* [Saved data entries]
::::::

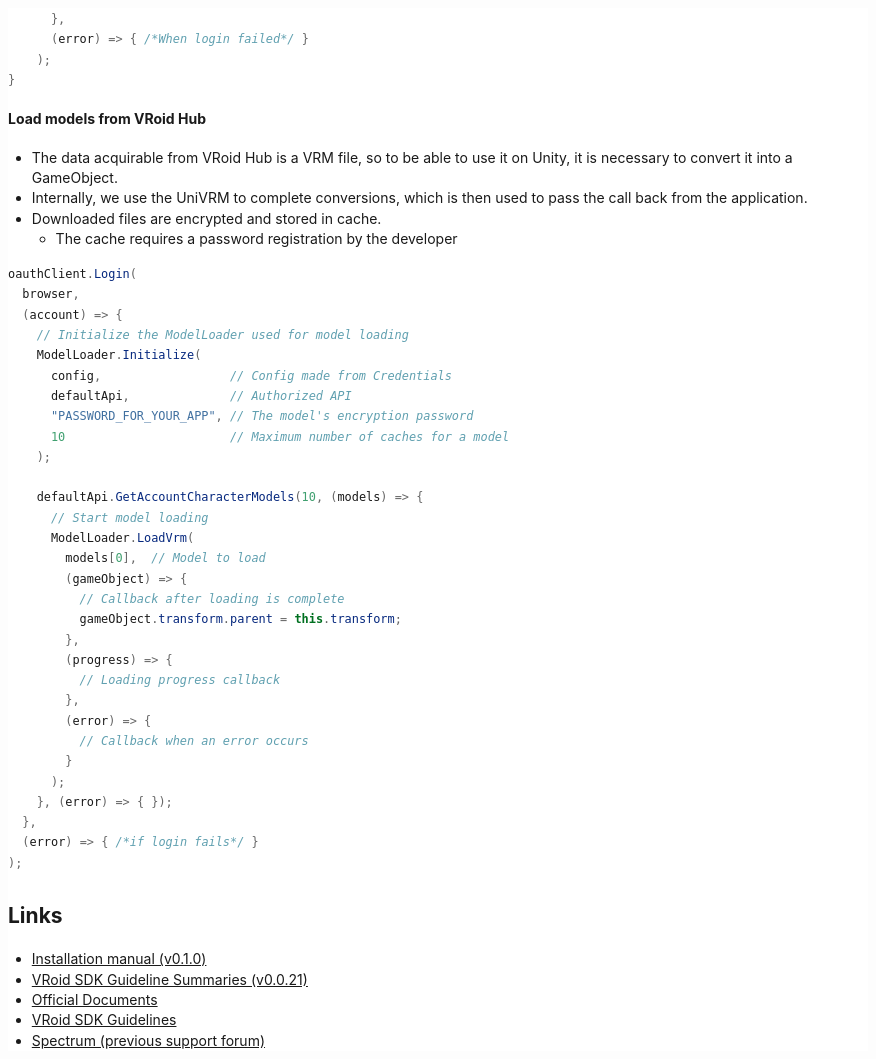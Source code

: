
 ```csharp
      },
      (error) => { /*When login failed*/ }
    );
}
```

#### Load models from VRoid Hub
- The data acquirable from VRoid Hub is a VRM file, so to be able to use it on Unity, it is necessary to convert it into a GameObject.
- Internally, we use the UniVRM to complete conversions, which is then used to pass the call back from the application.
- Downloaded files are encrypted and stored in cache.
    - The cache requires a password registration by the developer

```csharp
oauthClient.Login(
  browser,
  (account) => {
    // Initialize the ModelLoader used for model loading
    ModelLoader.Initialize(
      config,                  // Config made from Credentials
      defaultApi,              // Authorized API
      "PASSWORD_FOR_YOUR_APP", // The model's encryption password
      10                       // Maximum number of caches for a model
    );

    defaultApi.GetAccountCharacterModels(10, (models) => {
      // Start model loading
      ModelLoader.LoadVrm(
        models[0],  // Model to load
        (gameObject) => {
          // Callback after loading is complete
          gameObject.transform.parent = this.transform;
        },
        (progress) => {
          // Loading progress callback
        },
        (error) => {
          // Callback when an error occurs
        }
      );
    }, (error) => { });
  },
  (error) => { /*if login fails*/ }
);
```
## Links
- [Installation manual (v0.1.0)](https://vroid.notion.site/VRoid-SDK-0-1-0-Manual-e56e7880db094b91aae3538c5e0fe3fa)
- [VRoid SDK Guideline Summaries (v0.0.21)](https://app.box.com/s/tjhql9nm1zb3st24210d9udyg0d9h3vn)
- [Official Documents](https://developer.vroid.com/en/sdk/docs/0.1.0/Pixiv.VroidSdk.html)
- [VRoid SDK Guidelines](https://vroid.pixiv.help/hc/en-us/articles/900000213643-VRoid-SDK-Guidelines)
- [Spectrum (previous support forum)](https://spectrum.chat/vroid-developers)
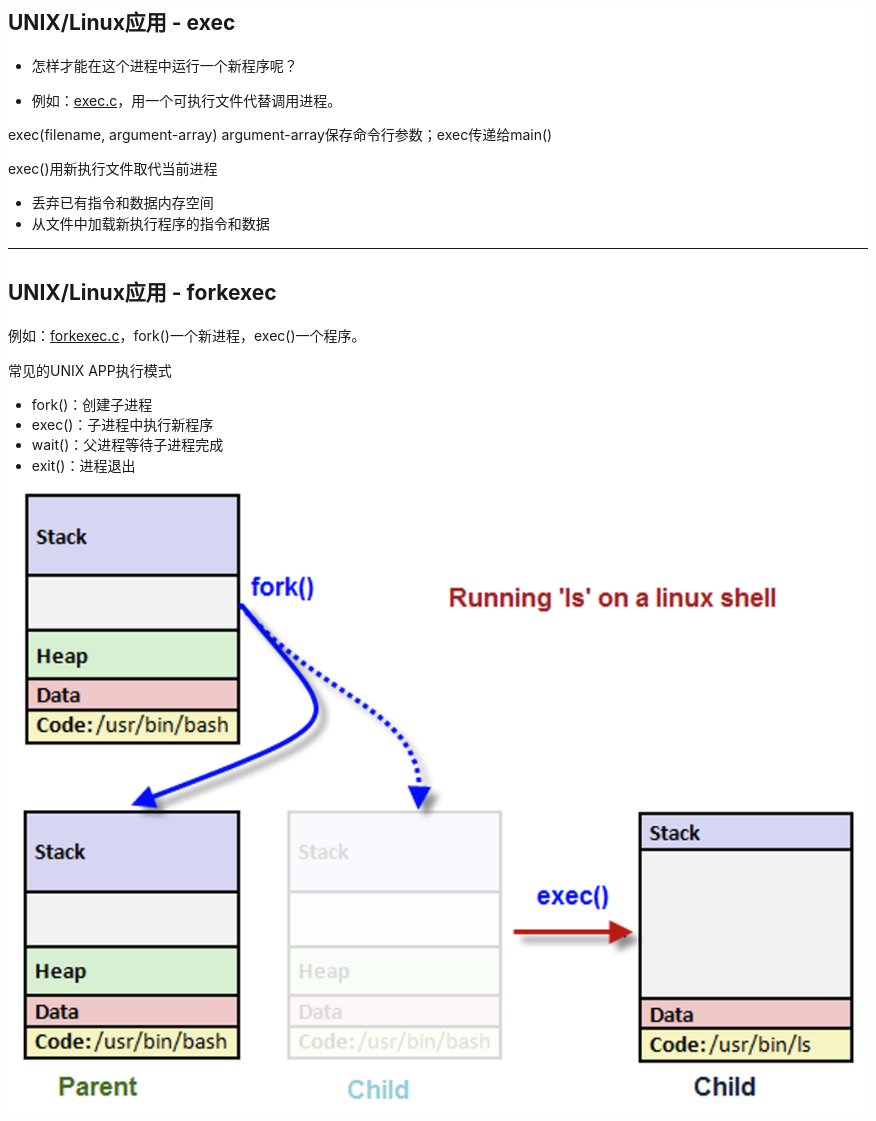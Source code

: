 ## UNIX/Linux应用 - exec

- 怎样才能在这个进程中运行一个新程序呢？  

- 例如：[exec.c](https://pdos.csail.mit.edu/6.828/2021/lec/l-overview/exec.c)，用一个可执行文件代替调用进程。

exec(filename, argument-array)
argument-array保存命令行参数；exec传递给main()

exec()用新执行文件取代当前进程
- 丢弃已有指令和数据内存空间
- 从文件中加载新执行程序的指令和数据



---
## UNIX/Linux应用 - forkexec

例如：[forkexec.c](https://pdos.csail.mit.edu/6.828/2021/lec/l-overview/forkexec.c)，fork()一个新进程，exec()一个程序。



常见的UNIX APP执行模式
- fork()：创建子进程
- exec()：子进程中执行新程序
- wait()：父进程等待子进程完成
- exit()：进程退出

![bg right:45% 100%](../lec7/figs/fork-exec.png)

::::::

* [PROBLEM REQUIREMENTS] Restate exactly, please, only the lines between the start of the data and the line containing "- [Installation manual", both ends included, skipping the pictures.

* [RESPONSE TO THIS TASK]
Source code

:
 ```csharp
      },
      (error) => { /*When login failed*/ }
    );
}
```

#### Load models from VRoid Hub
- The data acquirable from VRoid Hub is a VRM file, so to be able to use it on Unity, it is necessary to convert it into a GameObject.
- Internally, we use the UniVRM to complete conversions, which is then used to pass the call back from the application.
- Downloaded files are encrypted and stored in cache.
    - The cache requires a password registration by the developer

```csharp
oauthClient.Login(
  browser,
  (account) => {
    // Initialize the ModelLoader used for model loading
    ModelLoader.Initialize(
      config,                  // Config made from Credentials
      defaultApi,              // Authorized API
      "PASSWORD_FOR_YOUR_APP", // The model's encryption password
      10                       // Maximum number of caches for a model
    );

    defaultApi.GetAccountCharacterModels(10, (models) => {
      // Start model loading
      ModelLoader.LoadVrm(
        models[0],  // Model to load
        (gameObject) => {
          // Callback after loading is complete
          gameObject.transform.parent = this.transform;
        },
        (progress) => {
          // Loading progress callback
        },
        (error) => {
          // Callback when an error occurs
        }
      );
    }, (error) => { });
  },
  (error) => { /*if login fails*/ }
);
```
## Links
- [Installation manual (v0.1.0)](https://vroid.notion.site/VRoid-SDK-0-1-0-Manual-e56e7880db094b91aae3538c5e0fe3fa)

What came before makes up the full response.